▶ **YOUR GOAL**:
Could you return all of the data exactly as given?

▶ **LISTED RECORDS**:
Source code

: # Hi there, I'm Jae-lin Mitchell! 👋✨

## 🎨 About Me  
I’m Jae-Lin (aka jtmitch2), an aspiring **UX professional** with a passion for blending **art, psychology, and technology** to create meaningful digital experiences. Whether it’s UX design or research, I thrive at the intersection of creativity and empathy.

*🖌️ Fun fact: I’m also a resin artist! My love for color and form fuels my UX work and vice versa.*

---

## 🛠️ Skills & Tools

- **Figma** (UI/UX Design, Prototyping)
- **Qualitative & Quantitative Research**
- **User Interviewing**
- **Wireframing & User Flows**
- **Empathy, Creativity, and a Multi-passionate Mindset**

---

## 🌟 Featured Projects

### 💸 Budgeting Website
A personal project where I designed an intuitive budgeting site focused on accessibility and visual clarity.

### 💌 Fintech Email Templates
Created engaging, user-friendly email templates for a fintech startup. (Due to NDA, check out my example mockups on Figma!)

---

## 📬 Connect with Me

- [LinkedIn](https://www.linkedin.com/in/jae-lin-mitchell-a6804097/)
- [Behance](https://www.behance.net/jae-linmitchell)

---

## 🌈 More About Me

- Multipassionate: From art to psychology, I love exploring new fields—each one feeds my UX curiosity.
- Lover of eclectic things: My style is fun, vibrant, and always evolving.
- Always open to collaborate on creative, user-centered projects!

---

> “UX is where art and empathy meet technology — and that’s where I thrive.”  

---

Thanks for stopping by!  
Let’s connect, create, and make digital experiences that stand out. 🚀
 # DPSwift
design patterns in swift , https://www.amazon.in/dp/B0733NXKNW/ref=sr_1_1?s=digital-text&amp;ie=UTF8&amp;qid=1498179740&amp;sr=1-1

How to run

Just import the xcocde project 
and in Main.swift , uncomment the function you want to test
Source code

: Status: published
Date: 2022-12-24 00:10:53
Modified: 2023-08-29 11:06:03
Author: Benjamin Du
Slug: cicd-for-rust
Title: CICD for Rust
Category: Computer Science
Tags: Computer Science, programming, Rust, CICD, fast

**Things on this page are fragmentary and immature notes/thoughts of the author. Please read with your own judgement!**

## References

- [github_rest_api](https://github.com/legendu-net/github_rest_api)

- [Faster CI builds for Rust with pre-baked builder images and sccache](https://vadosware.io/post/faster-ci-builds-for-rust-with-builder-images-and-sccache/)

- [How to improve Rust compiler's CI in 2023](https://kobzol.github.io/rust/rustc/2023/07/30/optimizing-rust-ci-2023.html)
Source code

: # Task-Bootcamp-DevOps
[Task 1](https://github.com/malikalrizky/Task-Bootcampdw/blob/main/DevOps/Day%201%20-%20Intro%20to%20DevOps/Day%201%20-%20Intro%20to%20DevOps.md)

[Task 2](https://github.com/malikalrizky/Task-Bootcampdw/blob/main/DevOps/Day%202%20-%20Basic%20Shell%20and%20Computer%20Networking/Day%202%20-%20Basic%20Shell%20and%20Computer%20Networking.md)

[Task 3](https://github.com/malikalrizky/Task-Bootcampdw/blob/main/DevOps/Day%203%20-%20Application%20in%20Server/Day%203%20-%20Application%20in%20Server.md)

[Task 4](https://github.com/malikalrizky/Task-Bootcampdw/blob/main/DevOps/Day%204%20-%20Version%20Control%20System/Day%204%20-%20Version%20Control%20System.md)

▶ **EXPECTED ANSWER**:
Source code

: # Hi there, I'm Jae-lin Mitchell! 👋✨

## 🎨 About Me  
I’m Jae-Lin (aka jtmitch2), an aspiring **UX professional** with a passion for blending **art, psychology, and technology** to create meaningful digital experiences. Whether it’s UX design or research, I thrive at the intersection of creativity and empathy.

*🖌️ Fun fact: I’m also a resin artist! My love for color and form fuels my UX work and vice versa.*

---

## 🛠️ Skills & Tools

- **Figma** (UI/UX Design, Prototyping)
- **Qualitative & Quantitative Research**
- **User Interviewing**
- **Wireframing & User Flows**
- **Empathy, Creativity, and a Multi-passionate Mindset**

---

## 🌟 Featured Projects

### 💸 Budgeting Website
A personal project where I designed an intuitive budgeting site focused on accessibility and visual clarity.

### 💌 Fintech Email Templates
Created engaging, user-friendly email templates for a fintech startup. (Due to NDA, check out my example mockups on Figma!)

---

## 📬 Connect with Me

- [LinkedIn](https://www.linkedin.com/in/jae-lin-mitchell-a6804097/)
- [Behance](https://www.behance.net/jae-linmitchell)

---

## 🌈 More About Me

- Multipassionate: From art to psychology, I love exploring new fields—each one feeds my UX curiosity.
- Lover of eclectic things: My style is fun, vibrant, and always evolving.
- Always open to collaborate on creative, user-centered projects!

---

> “UX is where art and empathy meet technology — and that’s where I thrive.”  

---

Thanks for stopping by!  
Let’s connect, create, and make digital experiences that stand out. 🚀
 # DPSwift
design patterns in swift , https://www.amazon.in/dp/B0733NXKNW/ref=sr_1_1?s=digital-text&amp;ie=UTF8&amp;qid=1498179740&amp;sr=1-1

How to run

Just import the xcocde project 
and in Main.swift , uncomment the function you want to test
Source code

: Status: published
Date: 2022-12-24 00:10:53
Modified: 2023-08-29 11:06:03
Author: Benjamin Du
Slug: cicd-for-rust
Title: CICD for Rust
Category: Computer Science
Tags: Computer Science, programming, Rust, CICD, fast

**Things on this page are fragmentary and immature notes/thoughts of the author. Please read with your own judgement!**

## References

- [github_rest_api](https://github.com/legendu-net/github_rest_api)

- [Faster CI builds for Rust with pre-baked builder images and sccache](https://vadosware.io/post/faster-ci-builds-for-rust-with-builder-images-and-sccache/)

- [How to improve Rust compiler's CI in 2023](https://kobzol.github.io/rust/rustc/2023/07/30/optimizing-rust-ci-2023.html)
Source code

: # Task-Bootcamp-DevOps
[Task 1](https://github.com/malikalrizky/Task-Bootcampdw/blob/main/DevOps/Day%201%20-%20Intro%20to%20DevOps/Day%201%20-%20Intro%20to%20DevOps.md)

[Task 2](https://github.com/malikalrizky/Task-Bootcampdw/blob/main/DevOps/Day%202%20-%20Basic%20Shell%20and%20Computer%20Networking/Day%202%20-%20Basic%20Shell%20and%20Computer%20Networking.md)

[Task 3](https://github.com/malikalrizky/Task-Bootcampdw/blob/main/DevOps/Day%203%20-%20Application%20in%20Server/Day%203%20-%20Application%20in%20Server.md)

[Task 4](https://github.com/malikalrizky/Task-Bootcampdw/blob/main/DevOps/Day%204%20-%20Version%20Control%20System/Day%204%20-%20Version%20Control%20System.md)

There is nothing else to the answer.